Tribunais geridos por privados?
No entanto, não será com incentivos à arbitragem que se conseguirão poupanças significativas na Justiça Paulo Otero, especialista em direito constitucional, concorda que as limitações são muitas. Talvez seja possível, admite, entregar a privados a gestão dos tribunais. "Não passa por aí o exercício de uma função de autoridade, é uma função acessória e instrumental, preparatória ou executiva das decisões do Juiz".

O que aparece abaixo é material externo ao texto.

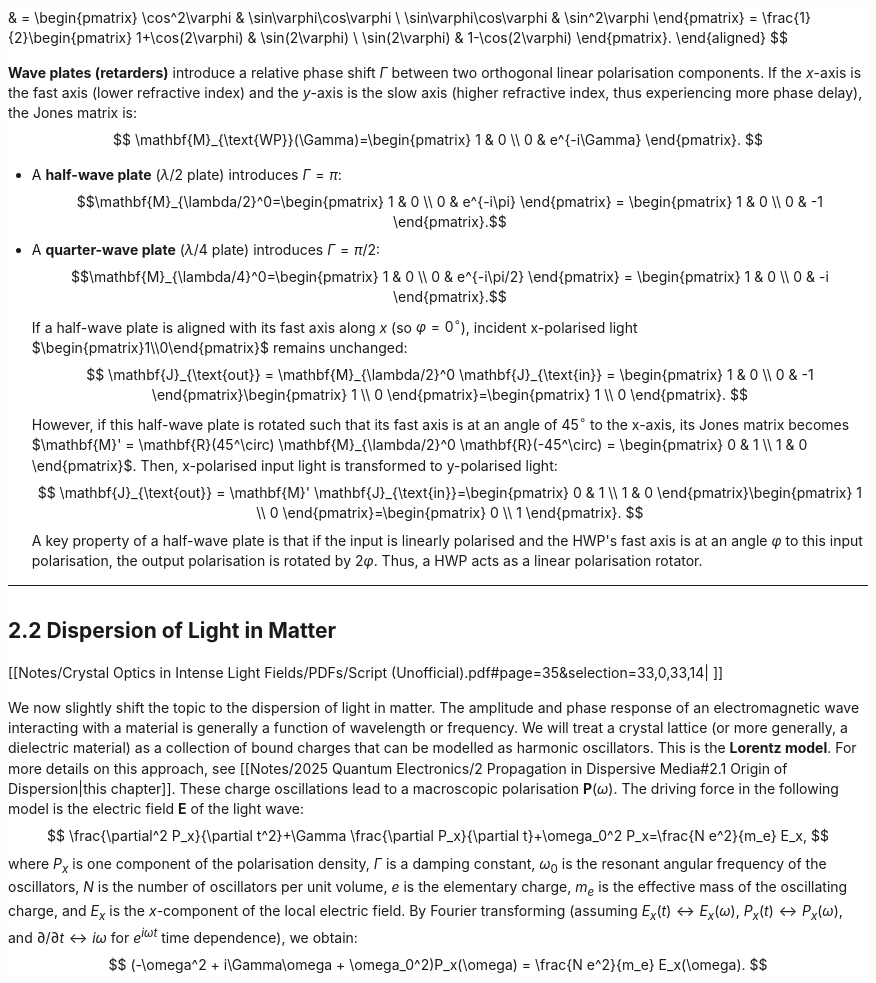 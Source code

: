 & = \begin{pmatrix} \cos^2\varphi & \sin\varphi\cos\varphi \\ \sin\varphi\cos\varphi & \sin^2\varphi \end{pmatrix} = \frac{1}{2}\begin{pmatrix} 1+\cos(2\varphi) & \sin(2\varphi) \\ \sin(2\varphi) & 1-\cos(2\varphi) \end{pmatrix}.
\end{aligned}
$$

**Wave plates (retarders)** introduce a relative phase shift $\Gamma$ between two orthogonal linear polarisation components. If the $x$-axis is the fast axis (lower refractive index) and the $y$-axis is the slow axis (higher refractive index, thus experiencing more phase delay), the Jones matrix is:
$$
\mathbf{M}_{\text{WP}}(\Gamma)=\begin{pmatrix} 1 & 0 \\ 0 & e^{-i\Gamma} \end{pmatrix}.
$$
- A **half-wave plate** ($\lambda/2$ plate) introduces $\Gamma=\pi$:
  $$\mathbf{M}_{\lambda/2}^0=\begin{pmatrix} 1 & 0 \\ 0 & e^{-i\pi} \end{pmatrix} = \begin{pmatrix} 1 & 0 \\ 0 & -1 \end{pmatrix}.$$
- A **quarter-wave plate** ($\lambda/4$ plate) introduces $\Gamma=\pi/2$:
  $$\mathbf{M}_{\lambda/4}^0=\begin{pmatrix} 1 & 0 \\ 0 & e^{-i\pi/2} \end{pmatrix} = \begin{pmatrix} 1 & 0 \\ 0 & -i \end{pmatrix}.$$
If a half-wave plate is aligned with its fast axis along $x$ (so $\varphi=0^\circ$), incident x-polarised light $\begin{pmatrix}1\\0\end{pmatrix}$ remains unchanged:
$$
\mathbf{J}_{\text{out}} = \mathbf{M}_{\lambda/2}^0 \mathbf{J}_{\text{in}} = \begin{pmatrix} 1 & 0 \\ 0 & -1 \end{pmatrix}\begin{pmatrix} 1 \\ 0 \end{pmatrix}=\begin{pmatrix} 1 \\ 0 \end{pmatrix}.
$$
However, if this half-wave plate is rotated such that its fast axis is at an angle of $45^{\circ}$ to the x-axis, its Jones matrix becomes $\mathbf{M}' = \mathbf{R}(45^\circ) \mathbf{M}_{\lambda/2}^0 \mathbf{R}(-45^\circ) = \begin{pmatrix} 0 & 1 \\ 1 & 0 \end{pmatrix}$. Then, x-polarised input light is transformed to y-polarised light:
$$
\mathbf{J}_{\text{out}} = \mathbf{M}' \mathbf{J}_{\text{in}}=\begin{pmatrix} 0 & 1 \\ 1 & 0 \end{pmatrix}\begin{pmatrix} 1 \\ 0 \end{pmatrix}=\begin{pmatrix} 0 \\ 1 \end{pmatrix}.
$$
A key property of a half-wave plate is that if the input is linearly polarised and the HWP's fast axis is at an angle $\varphi$ to this input polarisation, the output polarisation is rotated by $2\varphi$. Thus, a HWP acts as a linear polarisation rotator.

---
## 2.2 Dispersion of Light in Matter
[[Notes/Crystal Optics in Intense Light Fields/PDFs/Script (Unofficial).pdf#page=35&selection=33,0,33,14| ]]

We now slightly shift the topic to the dispersion of light in matter. The amplitude and phase response of an electromagnetic wave interacting with a material is generally a function of wavelength or frequency. We will treat a crystal lattice (or more generally, a dielectric material) as a collection of bound charges that can be modelled as harmonic oscillators. This is the **Lorentz model**. For more details on this approach, see [[Notes/2025 Quantum Electronics/2 Propagation in Dispersive Media#2.1 Origin of Dispersion\|this chapter]]. These charge oscillations lead to a macroscopic polarisation $\mathbf{P}(\omega)$. The driving force in the following model is the electric field $\mathbf{E}$ of the light wave:
$$
\frac{\partial^2 P_x}{\partial t^2}+\Gamma \frac{\partial P_x}{\partial t}+\omega_0^2 P_x=\frac{N e^2}{m_e} E_x,
$$
where $P_x$ is one component of the polarisation density, $\Gamma$ is a damping constant, $\omega_0$ is the resonant angular frequency of the oscillators, $N$ is the number of oscillators per unit volume, $e$ is the elementary charge, $m_e$ is the effective mass of the oscillating charge, and $E_x$ is the $x$-component of the local electric field.
By Fourier transforming (assuming $E_x(t) \leftrightarrow E_x(\omega)$, $P_x(t) \leftrightarrow P_x(\omega)$, and $\partial/\partial t \leftrightarrow i\omega$ for $e^{i\omega t}$ time dependence), we obtain:
$$
(-\omega^2 + i\Gamma\omega + \omega_0^2)P_x(\omega) = \frac{N e^2}{m_e} E_x(\omega).
$$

Outra hipótese passaria por entregar a privados a gestão do vasto património imobiliário que integra as instalações judiciais. Resta saber que poupanças obteria o Governo com medidas destas. "Desde logo a ausência de responsabilidades salariais em relação a todos os funcionários, podendo uma parte das custas judiciais reverter para os gestores privados, como receita", sugere Paulo Otero.
Os magistrados, contudo, nem querem ouvir falar desta possibilidade. "A gestão dos tribunais está intimamente ligada à sua função jurisdicional", afirma Rui Cardoso, do Sindicato dos Magistrados do MP. Mouraz Lopes, da Associação Sindical dos Juízes, concorda e acrescenta que pensar em privatizar a gestão das cadeias - outra hipótese que tem sido avançada - também é uma impossibilidade constitucional. "A execução de penas não deve sair da órbita do Estado", diz. "Admito que se entreguem alguns serviços, como o fornecimento de refeições, mas uma privatização seria um erro, além de que tem perversidade", acrescenta o magistrado.
Um erro e "genericamente um desastre, com um encaixe financeiro mínimo para o Estado e absolutamente fora de moda", afirma Nuno Garoupa "O Reino Unido introduziu cadeias privadas em 1992, mas tem sido um fracasso. Israel privatizou as suas cadeias em 2004, mas o Supremo Tribunal de Israel decidiu que era inconstitucional porque viola a dignidade humana", esclarece o especialista.
Do notariado à arbitragem: os passos da privatização da Justiça em Portugal
Já há várias áreas da Justiça entregues a privados. Sempre com alguma polémica e no limite do que permite a Constituição
Em 2003, quando o então Governo de Durão Barroso decidiu entregar aos privados o exercício do notariado, levantou-se um coro de críticas, muitas das quais ainda hoje se mantêm. Foi o primeiro grande exercício de privatização da Justiça e a controvérsia de então manteve-se sempre que medidas idênticas foram tomadas. No caso dos notários entendeu-se que seria perfeitamente constitucional, por serem os próprios notários detentores de fé pública e de representação do próprio Estado.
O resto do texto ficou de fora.